O medo de um dia vir a ser escravo completo desse “vírus” era o que o repelia - ainda que inconscientemente- da beleza audaz e veemente de Catharine. Tinha plena consciência deste problema e sabia, pelo menos intrinsecamente, que era incapaz de mudar os rumos dessa trama.

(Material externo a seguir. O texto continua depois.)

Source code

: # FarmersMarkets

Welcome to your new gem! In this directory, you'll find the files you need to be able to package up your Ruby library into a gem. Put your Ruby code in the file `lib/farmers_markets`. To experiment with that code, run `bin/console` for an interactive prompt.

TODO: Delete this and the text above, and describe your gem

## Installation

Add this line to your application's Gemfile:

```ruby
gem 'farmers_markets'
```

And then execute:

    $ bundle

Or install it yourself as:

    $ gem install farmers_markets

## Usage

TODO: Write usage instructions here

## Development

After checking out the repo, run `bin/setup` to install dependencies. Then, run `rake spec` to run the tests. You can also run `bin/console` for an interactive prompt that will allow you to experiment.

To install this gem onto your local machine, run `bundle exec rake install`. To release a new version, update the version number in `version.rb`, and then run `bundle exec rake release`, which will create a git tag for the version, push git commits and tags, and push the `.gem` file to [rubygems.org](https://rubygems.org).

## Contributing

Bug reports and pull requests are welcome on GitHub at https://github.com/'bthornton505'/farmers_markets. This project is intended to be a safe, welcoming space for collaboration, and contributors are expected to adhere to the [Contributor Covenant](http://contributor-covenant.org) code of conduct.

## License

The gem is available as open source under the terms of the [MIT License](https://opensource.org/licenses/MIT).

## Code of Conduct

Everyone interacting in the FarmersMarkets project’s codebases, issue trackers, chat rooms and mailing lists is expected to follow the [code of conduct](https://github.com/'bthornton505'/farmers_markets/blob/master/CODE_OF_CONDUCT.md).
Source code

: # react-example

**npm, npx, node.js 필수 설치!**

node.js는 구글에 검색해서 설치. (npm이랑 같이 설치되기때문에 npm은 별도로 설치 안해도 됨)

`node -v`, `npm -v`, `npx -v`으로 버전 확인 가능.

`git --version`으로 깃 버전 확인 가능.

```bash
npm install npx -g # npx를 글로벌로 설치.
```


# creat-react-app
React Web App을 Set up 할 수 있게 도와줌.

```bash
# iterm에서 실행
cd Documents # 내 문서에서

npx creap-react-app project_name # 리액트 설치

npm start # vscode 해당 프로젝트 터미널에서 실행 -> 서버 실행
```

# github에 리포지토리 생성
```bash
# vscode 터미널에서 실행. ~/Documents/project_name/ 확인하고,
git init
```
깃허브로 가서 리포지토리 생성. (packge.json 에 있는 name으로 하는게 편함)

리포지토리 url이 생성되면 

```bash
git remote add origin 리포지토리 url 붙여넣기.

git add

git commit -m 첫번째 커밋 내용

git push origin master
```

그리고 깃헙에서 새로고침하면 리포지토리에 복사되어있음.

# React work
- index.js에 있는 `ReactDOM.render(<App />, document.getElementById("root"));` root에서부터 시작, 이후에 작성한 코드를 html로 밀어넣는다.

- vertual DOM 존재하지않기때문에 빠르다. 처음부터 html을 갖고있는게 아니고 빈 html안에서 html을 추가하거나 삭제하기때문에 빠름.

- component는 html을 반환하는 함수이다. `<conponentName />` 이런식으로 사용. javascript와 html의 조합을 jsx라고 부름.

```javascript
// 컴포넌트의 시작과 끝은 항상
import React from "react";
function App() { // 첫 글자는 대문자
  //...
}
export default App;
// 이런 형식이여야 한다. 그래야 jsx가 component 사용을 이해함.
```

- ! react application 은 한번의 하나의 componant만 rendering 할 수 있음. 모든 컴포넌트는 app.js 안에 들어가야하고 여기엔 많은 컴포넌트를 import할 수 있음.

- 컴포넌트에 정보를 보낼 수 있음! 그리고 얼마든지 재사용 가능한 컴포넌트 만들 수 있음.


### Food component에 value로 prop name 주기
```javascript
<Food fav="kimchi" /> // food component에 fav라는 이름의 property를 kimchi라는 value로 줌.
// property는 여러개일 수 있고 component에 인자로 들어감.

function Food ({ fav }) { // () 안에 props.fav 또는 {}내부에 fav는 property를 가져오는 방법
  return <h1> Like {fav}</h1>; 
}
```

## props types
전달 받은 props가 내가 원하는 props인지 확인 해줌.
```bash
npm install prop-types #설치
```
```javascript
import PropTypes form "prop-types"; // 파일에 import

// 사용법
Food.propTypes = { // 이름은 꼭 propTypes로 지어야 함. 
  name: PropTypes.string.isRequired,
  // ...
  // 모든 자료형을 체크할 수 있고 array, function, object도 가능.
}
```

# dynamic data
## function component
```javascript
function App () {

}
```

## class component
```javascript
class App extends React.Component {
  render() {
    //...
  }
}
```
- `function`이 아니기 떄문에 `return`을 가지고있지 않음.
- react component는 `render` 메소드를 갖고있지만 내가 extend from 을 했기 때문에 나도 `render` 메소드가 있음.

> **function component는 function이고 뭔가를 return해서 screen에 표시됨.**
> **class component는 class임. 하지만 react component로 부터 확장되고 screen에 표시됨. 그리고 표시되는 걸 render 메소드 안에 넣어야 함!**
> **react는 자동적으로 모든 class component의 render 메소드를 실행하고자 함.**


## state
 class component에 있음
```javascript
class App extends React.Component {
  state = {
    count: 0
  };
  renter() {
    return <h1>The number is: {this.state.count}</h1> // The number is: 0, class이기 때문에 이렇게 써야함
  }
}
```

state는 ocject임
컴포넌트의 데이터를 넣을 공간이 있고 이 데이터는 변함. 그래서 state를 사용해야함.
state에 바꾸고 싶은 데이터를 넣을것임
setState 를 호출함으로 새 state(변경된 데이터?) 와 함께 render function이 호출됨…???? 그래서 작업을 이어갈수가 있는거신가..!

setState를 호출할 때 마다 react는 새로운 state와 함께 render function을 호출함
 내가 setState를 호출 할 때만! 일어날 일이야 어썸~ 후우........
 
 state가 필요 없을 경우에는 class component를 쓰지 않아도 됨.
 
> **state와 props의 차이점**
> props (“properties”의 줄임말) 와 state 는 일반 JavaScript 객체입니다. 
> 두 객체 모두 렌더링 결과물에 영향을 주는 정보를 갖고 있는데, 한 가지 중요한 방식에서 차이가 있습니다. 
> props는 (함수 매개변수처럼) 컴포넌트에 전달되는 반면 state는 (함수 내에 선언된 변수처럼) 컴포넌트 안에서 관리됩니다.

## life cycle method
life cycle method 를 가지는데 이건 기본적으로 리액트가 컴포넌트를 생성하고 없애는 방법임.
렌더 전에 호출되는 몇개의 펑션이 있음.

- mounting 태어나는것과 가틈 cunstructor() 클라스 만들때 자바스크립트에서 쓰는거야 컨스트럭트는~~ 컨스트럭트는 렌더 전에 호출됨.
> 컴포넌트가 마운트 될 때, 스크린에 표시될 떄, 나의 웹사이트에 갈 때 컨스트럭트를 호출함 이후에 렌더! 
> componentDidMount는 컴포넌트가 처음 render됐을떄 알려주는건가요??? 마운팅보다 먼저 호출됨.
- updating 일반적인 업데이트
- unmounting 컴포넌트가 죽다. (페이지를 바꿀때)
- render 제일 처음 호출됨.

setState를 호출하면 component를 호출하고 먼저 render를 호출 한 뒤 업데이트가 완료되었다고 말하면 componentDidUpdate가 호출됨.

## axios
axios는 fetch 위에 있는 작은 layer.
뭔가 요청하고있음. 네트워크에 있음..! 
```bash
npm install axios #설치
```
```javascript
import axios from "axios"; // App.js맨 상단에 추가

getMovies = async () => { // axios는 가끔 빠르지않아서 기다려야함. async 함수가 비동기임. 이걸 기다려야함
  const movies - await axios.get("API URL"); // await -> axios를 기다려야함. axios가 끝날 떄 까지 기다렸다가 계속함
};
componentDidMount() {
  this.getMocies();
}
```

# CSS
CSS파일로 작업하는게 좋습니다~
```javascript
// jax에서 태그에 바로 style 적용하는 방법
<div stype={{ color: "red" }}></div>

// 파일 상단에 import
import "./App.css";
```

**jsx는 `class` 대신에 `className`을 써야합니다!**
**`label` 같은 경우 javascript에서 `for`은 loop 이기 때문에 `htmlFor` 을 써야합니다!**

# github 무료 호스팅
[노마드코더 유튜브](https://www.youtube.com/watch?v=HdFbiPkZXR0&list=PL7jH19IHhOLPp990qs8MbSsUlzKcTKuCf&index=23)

A volúpia consumia-o como os tumores da lepra. Macambúzio, arrastou-se até a piscina, do outro lado da casa. Olhando o céu, expressou:
_____Ela é minha deusa e eu, somente seu criado! O que me vale um obrigado se eu poderia ter dela muito mais do que isso? Aquele seu intenso fogaréu, poderia aquecer minha alma durante as longas noites de inverno...O que falo? Meu Deus, estou enlouquecendo! Estou! Prefiro morrer a viver esta estagnação de sentimentos; prefiro morrer a ver minha força desfalecida nos profundos buracos da depressão; prefiro morrer esperançoso de que um dia, em qualquer lugar deste mundo, desta galáxia, seremos únicos, nascido um para completar o outro...Prefiro...
Retirando um punhal do bolso da calça, levou-o em direção ao corroído coração. Antes de despedaçá-lo, perpetuou:
_____Eu sempre a amarei! E é em nome desse enlouquecido amor que me entrego a este ato insano, sem volta, não digno de repreensão . Se um dia ela olhar para o céu, lá estarei, queimando em saudades, pronto para atender a um simples capricho seu. Cumpre-se dessa forma a profecia de que esta platônica paixão seria minha própria morte...
Lágrima quente despencou-lhe da pálpebra esquerda, levando sua alma ao desespero. Decidido, deu início ao suicídio. Se houver alguém contrário a esse ato: fale agora ou cale-se para sempre!
E houve!
A magia do amor é incompreensível , até mesmo para os aclamados seres de pensamento futurista, e para a comprovação dessa afirmação, no exato momento da execução , ela apareceu.
Catharine Dumont, aquela mulher - há pouco mortificada pela grosseria do esposo- linda e encantadora, estava lá, postada somente a alguns passos. Seus trajes de linho balançavam incessantes com a forte aura desprendida do trono celestial , enviada para completar de forma ideal a essência clássica dessa cena.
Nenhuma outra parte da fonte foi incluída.